Professor in theatre history and head of the Ph.D. program, Odai Johnson took his MFA from the University of Utah and his Ph.D. from the University of Texas at Austin. His articles have appeared in Theatre Journal, Theatre Survey, New England Theatre Journal, Theatre Symposium and the Virginia Magazine of History as well as contributions to numerous anthologies. His books include Rehearsing the Revolution (University of Delaware 1999), The Colonial American Stage: A Documentary Calendar (AUP: 2001), Absence and Memory on the Colonial American Stage (Palgrave-Macmillan, 2005), London in a Box (Iowa 2017), a finalist for the Theatre Library Association Freedly Award, and Ruins: Classical Theatre and Broken Memory (University of Michigan, 2018), as well as contributor to the Oxford Handbook of Dance and Theatre, Oxford Handbook of The Georgian Theatre, the Oxford Handbook of American Drama.  He contributed the lead article to the recent Routledge Companion to Theatre Historiography, an article on Roman mimes for the multi-volume series on Women in Theatre, and a Early Modern study of dragons, as tools of on-stage map-making.  He is currently working on a large monograph (off Cambridge UP) on 'deep culture memory,' about how performance functions as a preserve of old attitudes.   A second current project, under contract at Bloomsbury, is titled Walls and the Wild, again exploring how Medieval notions of identity and belonging maintained long afterlives on stage.   One fun book project is a general readership collection:  An Anthology of Lost Plays, reconstructing the conditions around the disappeance of plays.  He teaches a range of theatre and performance history courses for the undergraduate program, and seminars in theatre history for the doctoral students.
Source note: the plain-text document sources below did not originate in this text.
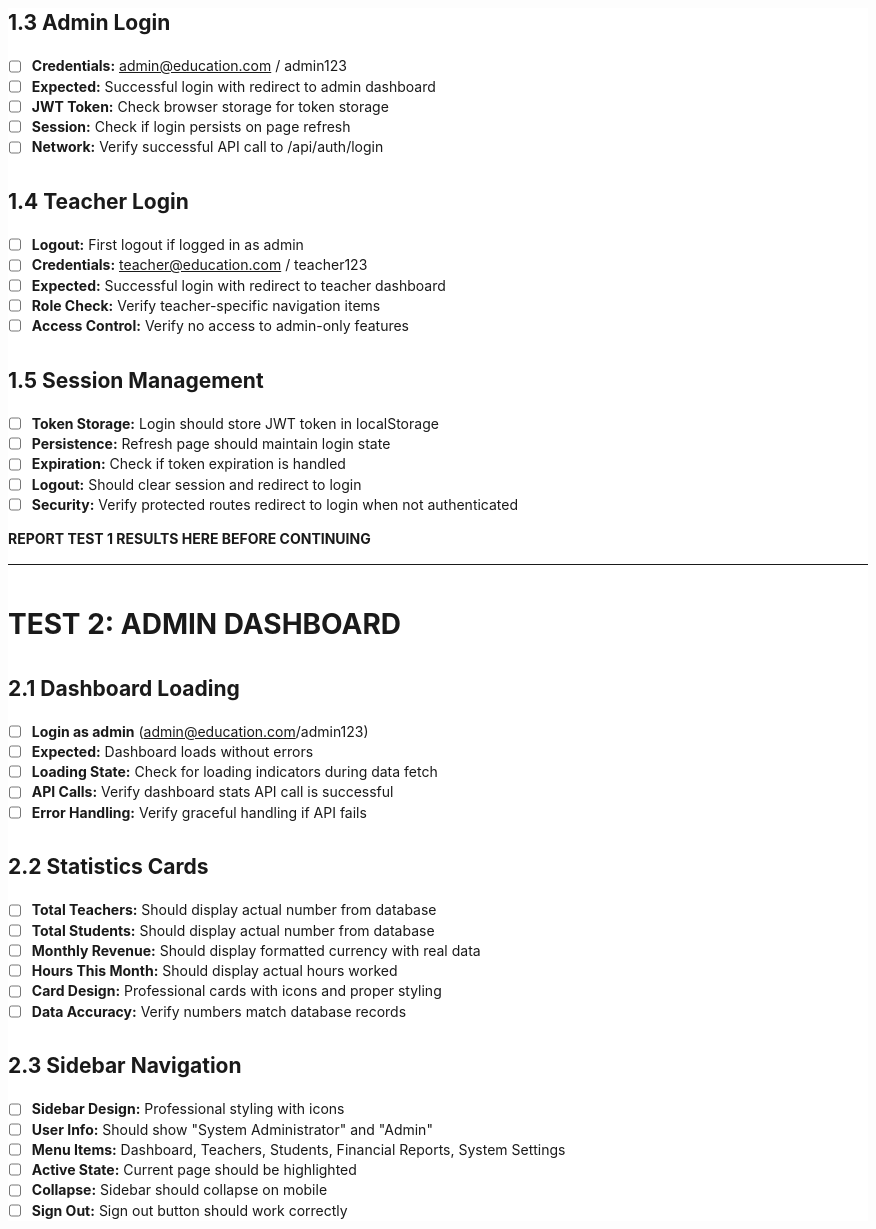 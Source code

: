 ## **1.3 Admin Login**
- [ ] **Credentials:** admin@education.com / admin123
- [ ] **Expected:** Successful login with redirect to admin dashboard
- [ ] **JWT Token:** Check browser storage for token storage
- [ ] **Session:** Check if login persists on page refresh
- [ ] **Network:** Verify successful API call to /api/auth/login

## **1.4 Teacher Login**
- [ ] **Logout:** First logout if logged in as admin
- [ ] **Credentials:** teacher@education.com / teacher123
- [ ] **Expected:** Successful login with redirect to teacher dashboard
- [ ] **Role Check:** Verify teacher-specific navigation items
- [ ] **Access Control:** Verify no access to admin-only features

## **1.5 Session Management**
- [ ] **Token Storage:** Login should store JWT token in localStorage
- [ ] **Persistence:** Refresh page should maintain login state
- [ ] **Expiration:** Check if token expiration is handled
- [ ] **Logout:** Should clear session and redirect to login
- [ ] **Security:** Verify protected routes redirect to login when not authenticated

**REPORT TEST 1 RESULTS HERE BEFORE CONTINUING**

---

# **TEST 2: ADMIN DASHBOARD**

## **2.1 Dashboard Loading**
- [ ] **Login as admin** (admin@education.com/admin123)
- [ ] **Expected:** Dashboard loads without errors
- [ ] **Loading State:** Check for loading indicators during data fetch
- [ ] **API Calls:** Verify dashboard stats API call is successful
- [ ] **Error Handling:** Verify graceful handling if API fails

## **2.2 Statistics Cards**
- [ ] **Total Teachers:** Should display actual number from database
- [ ] **Total Students:** Should display actual number from database
- [ ] **Monthly Revenue:** Should display formatted currency with real data
- [ ] **Hours This Month:** Should display actual hours worked
- [ ] **Card Design:** Professional cards with icons and proper styling
- [ ] **Data Accuracy:** Verify numbers match database records

## **2.3 Sidebar Navigation**
- [ ] **Sidebar Design:** Professional styling with icons
- [ ] **User Info:** Should show "System Administrator" and "Admin"
- [ ] **Menu Items:** Dashboard, Teachers, Students, Financial Reports, System Settings
- [ ] **Active State:** Current page should be highlighted
- [ ] **Collapse:** Sidebar should collapse on mobile
- [ ] **Sign Out:** Sign out button should work correctly
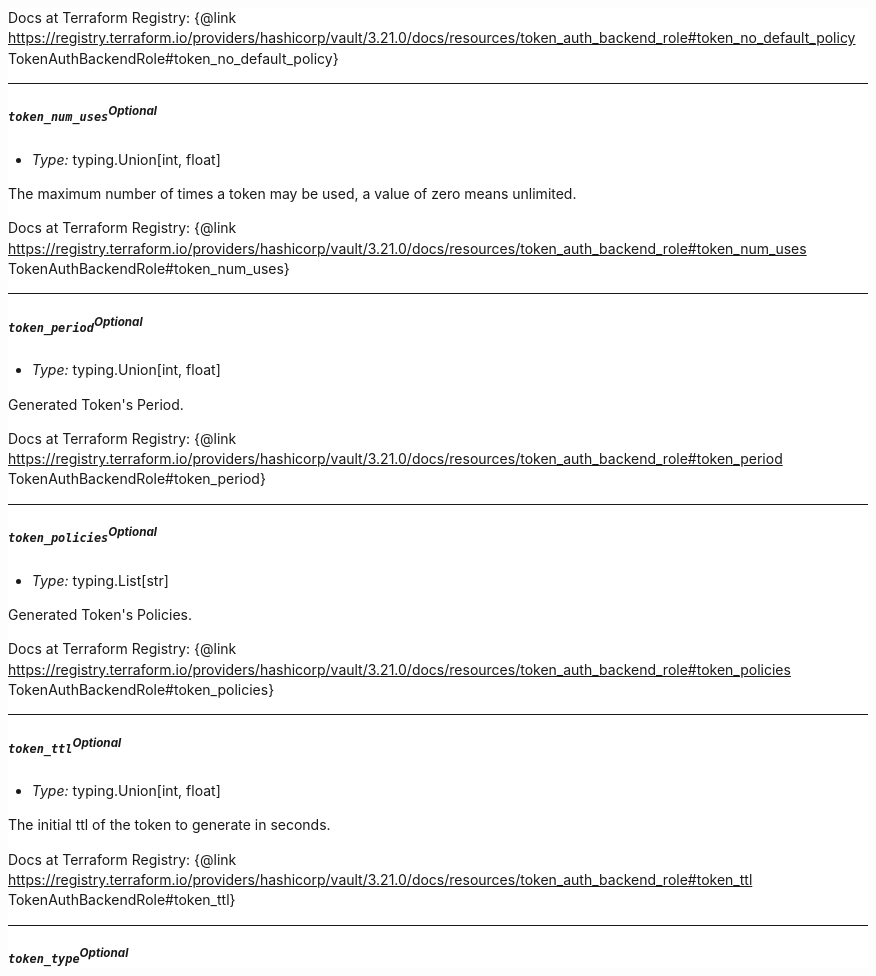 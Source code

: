 Docs at Terraform Registry: {@link https://registry.terraform.io/providers/hashicorp/vault/3.21.0/docs/resources/token_auth_backend_role#token_no_default_policy TokenAuthBackendRole#token_no_default_policy}

---

##### `token_num_uses`<sup>Optional</sup> <a name="token_num_uses" id="@cdktf/provider-vault.tokenAuthBackendRole.TokenAuthBackendRole.Initializer.parameter.tokenNumUses"></a>

- *Type:* typing.Union[int, float]

The maximum number of times a token may be used, a value of zero means unlimited.

Docs at Terraform Registry: {@link https://registry.terraform.io/providers/hashicorp/vault/3.21.0/docs/resources/token_auth_backend_role#token_num_uses TokenAuthBackendRole#token_num_uses}

---

##### `token_period`<sup>Optional</sup> <a name="token_period" id="@cdktf/provider-vault.tokenAuthBackendRole.TokenAuthBackendRole.Initializer.parameter.tokenPeriod"></a>

- *Type:* typing.Union[int, float]

Generated Token's Period.

Docs at Terraform Registry: {@link https://registry.terraform.io/providers/hashicorp/vault/3.21.0/docs/resources/token_auth_backend_role#token_period TokenAuthBackendRole#token_period}

---

##### `token_policies`<sup>Optional</sup> <a name="token_policies" id="@cdktf/provider-vault.tokenAuthBackendRole.TokenAuthBackendRole.Initializer.parameter.tokenPolicies"></a>

- *Type:* typing.List[str]

Generated Token's Policies.

Docs at Terraform Registry: {@link https://registry.terraform.io/providers/hashicorp/vault/3.21.0/docs/resources/token_auth_backend_role#token_policies TokenAuthBackendRole#token_policies}

---

##### `token_ttl`<sup>Optional</sup> <a name="token_ttl" id="@cdktf/provider-vault.tokenAuthBackendRole.TokenAuthBackendRole.Initializer.parameter.tokenTtl"></a>

- *Type:* typing.Union[int, float]

The initial ttl of the token to generate in seconds.

Docs at Terraform Registry: {@link https://registry.terraform.io/providers/hashicorp/vault/3.21.0/docs/resources/token_auth_backend_role#token_ttl TokenAuthBackendRole#token_ttl}

---

##### `token_type`<sup>Optional</sup> <a name="token_type" id="@cdktf/provider-vault.tokenAuthBackendRole.TokenAuthBackendRole.Initializer.parameter.tokenType"></a>
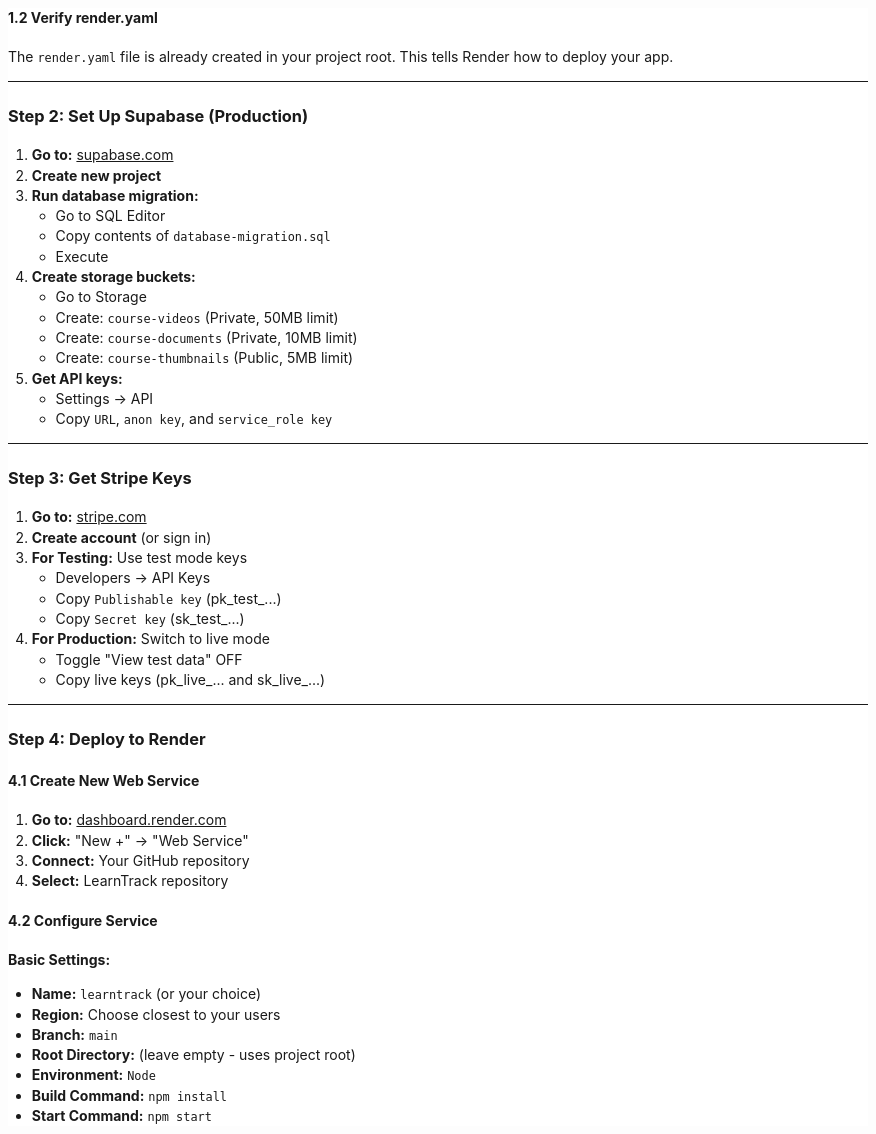 #### 1.2 Verify render.yaml

The `render.yaml` file is already created in your project root. This tells Render how to deploy your app.

---

### Step 2: Set Up Supabase (Production)

1. **Go to:** [supabase.com](https://supabase.com)
2. **Create new project**
3. **Run database migration:**
   - Go to SQL Editor
   - Copy contents of `database-migration.sql`
   - Execute
4. **Create storage buckets:**
   - Go to Storage
   - Create: `course-videos` (Private, 50MB limit)
   - Create: `course-documents` (Private, 10MB limit)
   - Create: `course-thumbnails` (Public, 5MB limit)
5. **Get API keys:**
   - Settings → API
   - Copy `URL`, `anon key`, and `service_role key`

---

### Step 3: Get Stripe Keys

1. **Go to:** [stripe.com](https://stripe.com)
2. **Create account** (or sign in)
3. **For Testing:** Use test mode keys
   - Developers → API Keys
   - Copy `Publishable key` (pk_test_...)
   - Copy `Secret key` (sk_test_...)
4. **For Production:** Switch to live mode
   - Toggle "View test data" OFF
   - Copy live keys (pk_live_... and sk_live_...)

---

### Step 4: Deploy to Render

#### 4.1 Create New Web Service

1. **Go to:** [dashboard.render.com](https://dashboard.render.com)
2. **Click:** "New +" → "Web Service"
3. **Connect:** Your GitHub repository
4. **Select:** LearnTrack repository

#### 4.2 Configure Service

**Basic Settings:**
- **Name:** `learntrack` (or your choice)
- **Region:** Choose closest to your users
- **Branch:** `main`
- **Root Directory:** (leave empty - uses project root)
- **Environment:** `Node`
- **Build Command:** `npm install`
- **Start Command:** `npm start`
These seminars range from the studies of the classical past, Conversations with Antiquity, to the Baroque spectacles of power, the Early Modern and Transnational, the Long 18th century, historiography, The Archive, and recently, Staging the City, an Honors class on cities and civic identity taught in Rome. Professor Johnson previously held the Floyd and Delores Jones Endowed Professorship in the Arts, a Donald Petersen Professorship, and has recently been honored as a Distinguished Alumnus from the University of Utah.  In 2020 Odai Johnson was inducted into the College of Fellows of the American Theatre.